Echinococcosis is an endemic parasitic disease of the Mediterranean region and may develop in almost every organ of the body. The liver is the most frequent location (75%) followed by the lung (15%), while all other reported locations (spleen, kidney, heart, muscles, bones, central nervous system etc) account for the remaining 10% [1, 2]. The development of hydatid cysts in unsual locations may cause significant difficulties in the differential diagnosis from other cystic or solid tumors [3, 4].
Localization of a primary hydatid cyst in the musculoskeletal system is found in approximately 0,5-4% of the patients suffering from echinococcosis .

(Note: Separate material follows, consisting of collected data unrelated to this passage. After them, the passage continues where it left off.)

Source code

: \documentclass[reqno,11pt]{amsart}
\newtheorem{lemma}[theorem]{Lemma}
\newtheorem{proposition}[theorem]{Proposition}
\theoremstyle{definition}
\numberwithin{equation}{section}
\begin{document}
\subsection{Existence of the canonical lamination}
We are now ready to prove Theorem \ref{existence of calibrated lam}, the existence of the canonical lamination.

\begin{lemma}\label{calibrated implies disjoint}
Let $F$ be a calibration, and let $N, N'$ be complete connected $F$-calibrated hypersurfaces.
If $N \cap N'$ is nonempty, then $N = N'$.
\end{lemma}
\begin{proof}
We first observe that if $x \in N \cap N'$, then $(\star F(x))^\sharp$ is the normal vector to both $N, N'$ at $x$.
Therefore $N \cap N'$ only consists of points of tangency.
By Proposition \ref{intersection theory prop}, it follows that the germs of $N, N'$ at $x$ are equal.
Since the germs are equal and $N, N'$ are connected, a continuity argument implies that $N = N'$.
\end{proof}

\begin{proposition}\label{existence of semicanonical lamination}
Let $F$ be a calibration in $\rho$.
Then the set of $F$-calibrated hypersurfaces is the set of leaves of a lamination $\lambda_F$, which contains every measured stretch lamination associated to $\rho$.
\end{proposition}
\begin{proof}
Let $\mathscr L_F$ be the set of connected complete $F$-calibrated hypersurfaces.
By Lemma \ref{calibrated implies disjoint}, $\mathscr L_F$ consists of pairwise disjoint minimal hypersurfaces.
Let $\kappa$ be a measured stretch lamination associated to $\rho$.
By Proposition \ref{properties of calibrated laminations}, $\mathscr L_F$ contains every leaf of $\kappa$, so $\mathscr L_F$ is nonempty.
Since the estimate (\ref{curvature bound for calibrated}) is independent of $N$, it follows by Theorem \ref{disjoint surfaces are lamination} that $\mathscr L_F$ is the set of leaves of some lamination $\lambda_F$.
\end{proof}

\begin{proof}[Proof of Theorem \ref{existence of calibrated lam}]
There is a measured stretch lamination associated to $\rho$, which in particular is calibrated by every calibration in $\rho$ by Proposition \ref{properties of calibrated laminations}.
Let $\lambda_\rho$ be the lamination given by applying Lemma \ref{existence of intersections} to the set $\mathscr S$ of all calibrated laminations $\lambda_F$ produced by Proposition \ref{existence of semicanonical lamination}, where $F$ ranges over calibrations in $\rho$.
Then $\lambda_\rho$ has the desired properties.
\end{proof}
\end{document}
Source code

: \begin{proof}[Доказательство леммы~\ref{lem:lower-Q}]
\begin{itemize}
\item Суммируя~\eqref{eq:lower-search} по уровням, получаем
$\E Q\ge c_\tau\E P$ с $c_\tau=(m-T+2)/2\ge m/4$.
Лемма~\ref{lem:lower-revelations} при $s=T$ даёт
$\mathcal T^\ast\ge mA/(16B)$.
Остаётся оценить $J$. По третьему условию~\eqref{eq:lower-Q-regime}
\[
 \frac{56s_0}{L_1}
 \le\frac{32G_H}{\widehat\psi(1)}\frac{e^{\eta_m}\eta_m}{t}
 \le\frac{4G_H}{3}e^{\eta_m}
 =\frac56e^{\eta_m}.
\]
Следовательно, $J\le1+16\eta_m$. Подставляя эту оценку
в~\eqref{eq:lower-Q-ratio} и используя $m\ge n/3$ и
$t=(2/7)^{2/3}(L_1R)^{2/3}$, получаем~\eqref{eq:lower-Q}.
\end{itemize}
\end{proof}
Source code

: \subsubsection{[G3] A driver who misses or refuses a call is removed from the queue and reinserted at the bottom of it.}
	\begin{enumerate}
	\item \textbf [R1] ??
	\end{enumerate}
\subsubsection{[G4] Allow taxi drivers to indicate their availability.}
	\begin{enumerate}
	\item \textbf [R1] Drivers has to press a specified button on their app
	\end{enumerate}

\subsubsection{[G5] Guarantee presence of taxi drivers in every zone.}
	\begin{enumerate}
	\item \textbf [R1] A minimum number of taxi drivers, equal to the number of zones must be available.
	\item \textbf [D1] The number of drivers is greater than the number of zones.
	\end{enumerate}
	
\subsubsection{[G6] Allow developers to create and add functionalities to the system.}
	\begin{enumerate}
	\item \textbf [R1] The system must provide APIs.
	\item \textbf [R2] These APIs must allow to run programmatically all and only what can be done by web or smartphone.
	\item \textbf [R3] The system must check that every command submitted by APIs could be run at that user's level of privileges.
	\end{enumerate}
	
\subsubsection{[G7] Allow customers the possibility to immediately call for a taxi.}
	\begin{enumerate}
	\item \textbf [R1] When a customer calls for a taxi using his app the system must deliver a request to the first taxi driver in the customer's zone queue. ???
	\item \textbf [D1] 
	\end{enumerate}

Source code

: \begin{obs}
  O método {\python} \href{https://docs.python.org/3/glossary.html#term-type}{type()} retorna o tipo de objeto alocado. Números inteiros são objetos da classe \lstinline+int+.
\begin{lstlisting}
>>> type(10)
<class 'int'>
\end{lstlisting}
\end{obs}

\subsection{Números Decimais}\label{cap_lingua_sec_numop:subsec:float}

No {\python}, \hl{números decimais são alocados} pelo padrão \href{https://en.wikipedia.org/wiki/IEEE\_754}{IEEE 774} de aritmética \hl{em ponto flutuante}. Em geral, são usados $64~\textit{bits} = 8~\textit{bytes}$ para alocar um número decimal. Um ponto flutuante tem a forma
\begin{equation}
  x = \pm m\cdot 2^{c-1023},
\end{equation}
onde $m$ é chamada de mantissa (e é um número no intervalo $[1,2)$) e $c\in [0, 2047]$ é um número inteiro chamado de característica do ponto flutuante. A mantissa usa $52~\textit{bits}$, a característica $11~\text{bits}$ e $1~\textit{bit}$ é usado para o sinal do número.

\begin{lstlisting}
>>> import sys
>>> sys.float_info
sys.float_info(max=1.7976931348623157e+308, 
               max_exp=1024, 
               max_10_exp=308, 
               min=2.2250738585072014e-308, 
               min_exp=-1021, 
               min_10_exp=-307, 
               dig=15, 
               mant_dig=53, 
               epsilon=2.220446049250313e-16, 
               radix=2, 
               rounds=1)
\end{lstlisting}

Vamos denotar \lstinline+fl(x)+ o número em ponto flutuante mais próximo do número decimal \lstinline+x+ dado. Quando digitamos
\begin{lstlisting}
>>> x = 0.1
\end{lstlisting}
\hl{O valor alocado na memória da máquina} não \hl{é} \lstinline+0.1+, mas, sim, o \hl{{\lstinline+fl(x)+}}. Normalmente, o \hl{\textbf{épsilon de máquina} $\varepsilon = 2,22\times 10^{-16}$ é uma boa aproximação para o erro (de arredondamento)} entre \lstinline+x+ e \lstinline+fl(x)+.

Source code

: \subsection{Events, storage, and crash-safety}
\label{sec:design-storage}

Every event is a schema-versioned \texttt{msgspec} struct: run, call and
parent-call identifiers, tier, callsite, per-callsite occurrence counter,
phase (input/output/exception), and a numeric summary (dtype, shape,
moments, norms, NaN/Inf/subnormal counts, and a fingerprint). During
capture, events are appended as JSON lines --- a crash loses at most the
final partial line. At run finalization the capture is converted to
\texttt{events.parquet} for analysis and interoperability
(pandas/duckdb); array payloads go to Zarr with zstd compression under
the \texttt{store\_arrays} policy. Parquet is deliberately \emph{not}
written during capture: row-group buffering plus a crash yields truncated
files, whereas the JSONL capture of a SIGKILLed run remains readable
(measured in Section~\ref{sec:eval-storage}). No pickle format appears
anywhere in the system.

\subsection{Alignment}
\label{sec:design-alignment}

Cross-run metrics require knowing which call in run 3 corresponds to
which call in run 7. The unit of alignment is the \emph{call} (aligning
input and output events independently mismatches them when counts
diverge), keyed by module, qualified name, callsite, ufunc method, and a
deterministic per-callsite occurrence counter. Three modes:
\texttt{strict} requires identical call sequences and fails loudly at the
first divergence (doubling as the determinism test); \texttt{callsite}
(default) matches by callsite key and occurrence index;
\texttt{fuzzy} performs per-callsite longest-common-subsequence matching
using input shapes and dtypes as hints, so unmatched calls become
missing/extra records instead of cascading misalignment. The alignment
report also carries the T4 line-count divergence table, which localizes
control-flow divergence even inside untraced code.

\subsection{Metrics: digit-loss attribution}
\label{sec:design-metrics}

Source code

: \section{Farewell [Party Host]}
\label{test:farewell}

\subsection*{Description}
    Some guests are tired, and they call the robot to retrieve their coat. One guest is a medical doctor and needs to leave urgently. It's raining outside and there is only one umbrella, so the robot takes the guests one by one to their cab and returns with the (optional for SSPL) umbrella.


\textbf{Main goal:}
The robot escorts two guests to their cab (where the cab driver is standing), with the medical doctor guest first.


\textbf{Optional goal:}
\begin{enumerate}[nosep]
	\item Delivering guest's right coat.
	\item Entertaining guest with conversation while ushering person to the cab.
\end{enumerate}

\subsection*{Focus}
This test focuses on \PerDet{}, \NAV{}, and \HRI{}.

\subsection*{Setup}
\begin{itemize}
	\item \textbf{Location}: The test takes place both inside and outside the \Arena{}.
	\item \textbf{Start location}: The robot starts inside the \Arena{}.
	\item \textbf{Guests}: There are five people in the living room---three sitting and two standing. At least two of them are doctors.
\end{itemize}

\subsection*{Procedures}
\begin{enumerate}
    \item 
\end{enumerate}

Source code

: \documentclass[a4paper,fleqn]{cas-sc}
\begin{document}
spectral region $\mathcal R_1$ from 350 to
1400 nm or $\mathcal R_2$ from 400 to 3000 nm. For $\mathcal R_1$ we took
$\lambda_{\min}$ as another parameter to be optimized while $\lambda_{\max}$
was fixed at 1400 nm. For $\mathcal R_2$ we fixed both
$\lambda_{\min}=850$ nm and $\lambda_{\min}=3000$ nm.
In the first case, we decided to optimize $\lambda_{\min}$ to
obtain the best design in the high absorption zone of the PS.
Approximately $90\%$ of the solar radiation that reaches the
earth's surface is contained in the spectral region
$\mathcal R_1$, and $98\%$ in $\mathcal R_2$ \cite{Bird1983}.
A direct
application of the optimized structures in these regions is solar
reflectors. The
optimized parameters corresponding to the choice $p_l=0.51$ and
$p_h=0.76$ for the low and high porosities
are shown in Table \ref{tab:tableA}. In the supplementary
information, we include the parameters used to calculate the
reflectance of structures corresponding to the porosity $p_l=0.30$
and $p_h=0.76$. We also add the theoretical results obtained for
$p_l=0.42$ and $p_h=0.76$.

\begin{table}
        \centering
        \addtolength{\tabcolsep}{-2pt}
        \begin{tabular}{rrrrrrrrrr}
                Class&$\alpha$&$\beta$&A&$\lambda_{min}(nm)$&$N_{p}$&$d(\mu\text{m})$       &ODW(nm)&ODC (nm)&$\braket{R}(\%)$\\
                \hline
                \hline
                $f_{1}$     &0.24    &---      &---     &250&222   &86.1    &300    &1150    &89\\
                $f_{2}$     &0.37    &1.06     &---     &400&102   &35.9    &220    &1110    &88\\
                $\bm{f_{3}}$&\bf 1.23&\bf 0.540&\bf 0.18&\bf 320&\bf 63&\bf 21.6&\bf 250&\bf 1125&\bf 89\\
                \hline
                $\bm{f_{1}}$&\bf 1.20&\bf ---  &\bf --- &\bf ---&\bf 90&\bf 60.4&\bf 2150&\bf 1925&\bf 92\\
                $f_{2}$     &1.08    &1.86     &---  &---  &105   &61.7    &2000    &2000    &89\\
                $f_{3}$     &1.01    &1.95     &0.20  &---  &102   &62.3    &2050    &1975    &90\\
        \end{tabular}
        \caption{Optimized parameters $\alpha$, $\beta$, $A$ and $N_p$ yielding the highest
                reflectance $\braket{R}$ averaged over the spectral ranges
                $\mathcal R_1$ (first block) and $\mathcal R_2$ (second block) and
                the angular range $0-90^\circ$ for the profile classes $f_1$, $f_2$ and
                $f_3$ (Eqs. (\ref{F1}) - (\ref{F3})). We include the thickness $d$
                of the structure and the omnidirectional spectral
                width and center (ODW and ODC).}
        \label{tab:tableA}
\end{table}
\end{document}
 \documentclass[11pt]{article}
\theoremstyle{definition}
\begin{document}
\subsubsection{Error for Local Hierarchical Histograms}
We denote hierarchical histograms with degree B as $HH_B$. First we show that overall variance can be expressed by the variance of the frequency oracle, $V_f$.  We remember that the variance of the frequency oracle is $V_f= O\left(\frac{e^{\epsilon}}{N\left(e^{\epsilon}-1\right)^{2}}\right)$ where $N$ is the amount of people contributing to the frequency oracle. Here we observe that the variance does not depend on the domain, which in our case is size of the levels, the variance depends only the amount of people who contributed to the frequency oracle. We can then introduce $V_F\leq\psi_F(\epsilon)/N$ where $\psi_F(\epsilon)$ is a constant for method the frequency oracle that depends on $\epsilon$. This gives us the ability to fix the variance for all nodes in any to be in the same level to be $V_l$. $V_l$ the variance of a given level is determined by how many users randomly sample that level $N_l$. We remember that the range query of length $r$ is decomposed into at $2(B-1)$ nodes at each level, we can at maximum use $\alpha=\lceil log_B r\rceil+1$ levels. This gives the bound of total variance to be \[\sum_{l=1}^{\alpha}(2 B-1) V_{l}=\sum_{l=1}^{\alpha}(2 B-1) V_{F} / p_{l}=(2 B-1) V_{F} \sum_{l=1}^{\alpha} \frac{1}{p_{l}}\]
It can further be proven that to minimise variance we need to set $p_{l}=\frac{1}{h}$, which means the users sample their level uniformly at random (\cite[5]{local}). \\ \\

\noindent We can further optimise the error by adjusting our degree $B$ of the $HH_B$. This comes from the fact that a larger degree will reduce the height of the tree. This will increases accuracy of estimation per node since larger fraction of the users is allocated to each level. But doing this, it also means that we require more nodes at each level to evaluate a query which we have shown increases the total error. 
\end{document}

We present a case of a 73-year old woman with an echinococcal cyst, which developed within the muscles of the posterior thigh.
A 73 year-old woman was admitted to our department
complaining about a palpable mass in the posterior surface of the left thigh. The patient mentioned that she firstly discovered this mass several years ago, but she seeked no medical advice, since it remained unchanged in size and was indolent. However, the mass grew significantly in size during the last six months and became slightly painful on palpation. She also reported a mild restriction of the mobility of the left knee.
The clinical examination revealed the presence of a
palpable, slightly painful mass in the posterior surface of the left thigh, which seemed to be firmly attached to the
Ultrasonography of the thigh showed the presence of a cystic formation between the muscles of the thigh, which was in close proximity to the left lateral circumflex femoral artery and left femoral vein (Fig. 1).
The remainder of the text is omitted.